Namon Wright could be excused if, generation-wise, a few things get lost in translation whenever he converses with his younger teammates on the Colorado men's basketball team.
As the only senior on the Buffaloes roster, and a fifth-year season at that, Wright found himself in a unique position Tuesday morning as the Buffs began official preseason workouts for the 2018-19 season.
He has spent just one year on the floor with the Buffs, and yet Wright is just one of five players who are beginning their third seasons in coach Tad Boyle's program. Among the two juniors in that small circle, Wright is more than three years older than guard Deleon Brown and closer to four years older than junior college transfer Shane Gatling.

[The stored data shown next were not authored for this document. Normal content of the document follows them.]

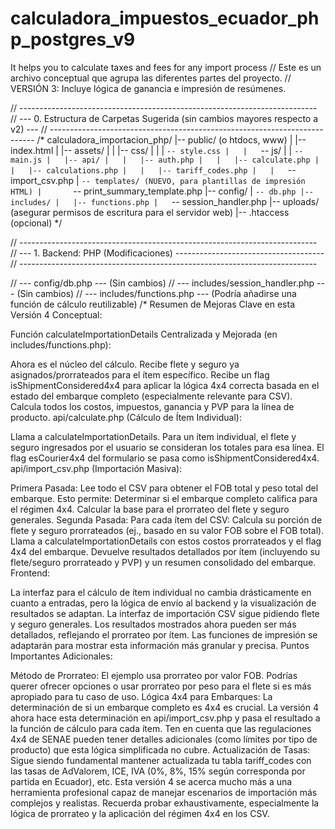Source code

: # calculadora_impuestos_ecuador_php_postgres_v9
It helps you to calculate taxes and fees for any import process
// Este es un archivo conceptual que agrupa las diferentes partes del proyecto.
// VERSIÓN 3: Incluye lógica de ganancia e impresión de resúmenes.

// --------------------------------------------------------------------------
// --- 0. Estructura de Carpetas Sugerida (sin cambios mayores respecto a v2) ---
// --------------------------------------------------------------------------
/*
calculadora_importacion_php/
|-- public/ (o htdocs, www)
|   |-- index.html
|   |-- assets/
|   |   |-- css/
|   |   |   `-- style.css
|   |   `-- js/
|   |       `-- main.js
|   |-- api/
|   |   |-- auth.php
|   |   |-- calculate.php
|   |   |-- calculations.php
|   |   |-- tariff_codes.php
|   |   `-- import_csv.php
|   `-- templates/ (NUEVO, para plantillas de impresión HTML)
|       `-- print_summary_template.php
|-- config/
|   `-- db.php
|-- includes/
|   |-- functions.php
|   `-- session_handler.php
|-- uploads/ (asegurar permisos de escritura para el servidor web)
|-- .htaccess (opcional)
*/

// --------------------------------------------------------------------------
// --- 1. Backend: PHP (Modificaciones) -------------------------------------
// --------------------------------------------------------------------------

// --- config/db.php --- (Sin cambios)
// --- includes/session_handler.php --- (Sin cambios)
// --- includes/functions.php --- (Podría añadirse una función de cálculo reutilizable)
/*
Resumen de Mejoras Clave en esta Versión 4 Conceptual:

Función calculateImportationDetails Centralizada y Mejorada (en includes/functions.php):

Ahora es el núcleo del cálculo.
Recibe flete y seguro ya asignados/prorrateados para el ítem específico.
Recibe un flag isShipmentConsidered4x4 para aplicar la lógica 4x4 correcta basada en el estado del embarque completo (especialmente relevante para CSV).
Calcula todos los costos, impuestos, ganancia y PVP para la línea de producto.
api/calculate.php (Cálculo de Ítem Individual):

Llama a calculateImportationDetails.
Para un ítem individual, el flete y seguro ingresados por el usuario se consideran los totales para esa línea.
El flag esCourier4x4 del formulario se pasa como isShipmentConsidered4x4.
api/import_csv.php (Importación Masiva):

Primera Pasada: Lee todo el CSV para obtener el FOB total y peso total del embarque. Esto permite:
Determinar si el embarque completo califica para el régimen 4x4.
Calcular la base para el prorrateo del flete y seguro generales.
Segunda Pasada: Para cada ítem del CSV:
Calcula su porción de flete y seguro prorrateados (ej., basado en su valor FOB sobre el FOB total).
Llama a calculateImportationDetails con estos costos prorrateados y el flag 4x4 del embarque.
Devuelve resultados detallados por ítem (incluyendo su flete/seguro prorrateado y PVP) y un resumen consolidado del embarque.
Frontend:

La interfaz para el cálculo de ítem individual no cambia drásticamente en cuanto a entradas, pero la lógica de envío al backend y la visualización de resultados se adaptan.
La interfaz de importación CSV sigue pidiendo flete y seguro generales. Los resultados mostrados ahora pueden ser más detallados, reflejando el prorrateo por ítem.
Las funciones de impresión se adaptarán para mostrar esta información más granular y precisa.
Puntos Importantes Adicionales:

Método de Prorrateo: El ejemplo usa prorrateo por valor FOB. Podrías querer ofrecer opciones o usar prorrateo por peso para el flete si es más apropiado para tu caso de uso.
Lógica 4x4 para Embarques: La determinación de si un embarque completo es 4x4 es crucial. La versión 4 ahora hace esta determinación en api/import_csv.php y pasa el resultado a la función de cálculo para cada ítem. Ten en cuenta que las regulaciones 4x4 de SENAE pueden tener detalles adicionales (como límites por tipo de producto) que esta lógica simplificada no cubre.
Actualización de Tasas: Sigue siendo fundamental mantener actualizada tu tabla tariff_codes con las tasas de AdValorem, ICE, IVA (0%, 8%, 15% según corresponda por partida en Ecuador), etc.
Esta versión 4 se acerca mucho más a una herramienta profesional capaz de manejar escenarios de importación más complejos y realistas. Recuerda probar exhaustivamente, especialmente la lógica de prorrateo y la aplicación del régimen 4x4 en los CSV.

Wright turned 24-years old this past summer, making him more than five and a half years older than the youngest player on the team, 18-year old freshman Daylen Kountz. With a handful of his classmates from the 2014 recruiting class already considered veterans in the NBA, Wright is hoping his wisdom and experience will prove to be irreplaceable assets on a CU team that remains youthful yet nonetheless harbors big expectations for the upcoming season.

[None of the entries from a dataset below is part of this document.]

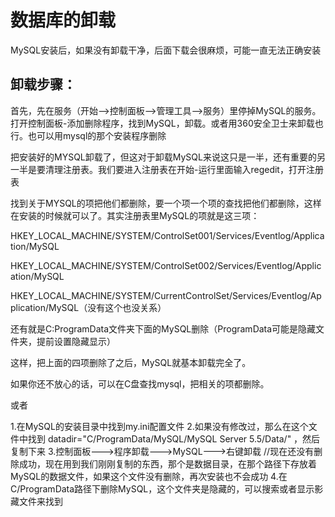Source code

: # 数据库的卸载
MySQL安装后，如果没有卸载干净，后面下载会很麻烦，可能一直无法正确安装
## 卸载步骤：
首先，先在服务（开始——>控制面板——>管理工具——>服务）里停掉MySQL的服务。打开控制面板-添加删除程序，找到MySQL，卸载。或者用360安全卫士来卸载也行。也可以用mysql的那个安装程序删除

把安装好的MYSQL卸载了，但这对于卸载MySQL来说这只是一半，还有重要的另一半是要清理注册表。我们要进入注册表在开始-运行里面输入regedit，打开注册表

找到关于MYSQL的项把他们都删除，要一个项一个项的查找把他们都删除，这样在安装的时候就可以了。其实注册表里MySQL的项就是这三项：

HKEY_LOCAL_MACHINE/SYSTEM/ControlSet001/Services/Eventlog/Application/MySQL

HKEY_LOCAL_MACHINE/SYSTEM/ControlSet002/Services/Eventlog/Application/MySQL

HKEY_LOCAL_MACHINE/SYSTEM/CurrentControlSet/Services/Eventlog/Application/MySQL（没有这个也没关系）

还有就是C:ProgramData文件夹下面的MySQL删除（ProgramData可能是隐藏文件夹，提前设置隐藏显示）

这样，把上面的四项删除了之后，MySQL就基本卸载完全了。

如果你还不放心的话，可以在C盘查找mysql，把相关的项都删除。


或者

1.在MySQL的安装目录中找到my.ini配置文件
2.如果没有修改过，那么在这个文件中找到 datadir="C/ProgramData/MySQL/MySQL Server 5.5/Data/" ，然后复制下来
3.控制面板--->程序卸载--->MySQL--->右键卸载
//现在还没有删除成功，现在用到我们刚刚复制的东西，那个是数据目录，在那个路径下存放着MySQL的数据文件，如果这个文件没有删除，再次安装也不会成功
4.在C/ProgramData路径下删除MySQL，这个文件夹是隐藏的，可以搜索或者显示影藏文件来找到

"I'm trying to lead by example and just help the team any way I can, basically," Wright said. "I've tried to shift my role this year, basically making sure I'm doing the right stuff every time down so people can look at me and say, 'OK, we've got guys who are doing it. Let me make sure I'm doing my job every time.' Just doing anything I can to help the team win, that's what I'm here for."
After spending two seasons at Missouri and one on the sideline in Boulder after transferring, Wright was in a similar situation on a young team last year, though he also had seniors George King, Dom Collier, Josh Repine and, before he suffered a season-ending injury, Tory Miller-Stewart to lean on. While unrelated sophomore point guard McKinley Wright remains the Buffs' floor general, a big year from Namon Wright both on and off the floor would provide a huge boost in CU's quest to return to the NCAA Tournament.
Wright is the Buffs second-leading returning scorer after averaging 9.7 points per game last year.
"I expect Namon, number one, to be vocal. And if he's not vocal, to set a great example for the younger guys," Boyle said. "Before you can lead others, you have to lead yourself. And that's the big thing. That's on the floor, but it also includes off the floor, academically, socially. But on the court, I expect him to be vocal and set a great example for the young guys."
While Wright enjoyed a number of standout performances during his first season as part of the Buffs' rotation, there also were a number of critical Pac-12 contests that might have swung in CU's favor had Wright hit his season averages. For every effort like the 7-for-12, 19-point, 7-rebound performance Wright turned in during the Buffs' upset win at home against Arizona State, there was a stat line like the 0-for-3, scoreless outing while fouling out in a home loss against Washington that balanced Wright's overall ledger.
If the Buffs get more former and less of the latter out of their only senior this season, the team's NCAA tourney hopes will be bolstered significantly.
"I think being in shape is a huge thing for me. The past months I've gotten a lot better conditioning-wise," Wright said. "Even if I have a bad night shooting, I'll always be there for my teammates and have a good defensive game or a good rebounding game or a good team player game. I'm not worried about that. I have good games because I'm a good player, but I have bad games because maybe sometimes I wasn't fully ready like I should be.
"Just staying consistent and staying in shape and staying locked into the game plan, and having that goal of winning every game, is what I'm looking forward to."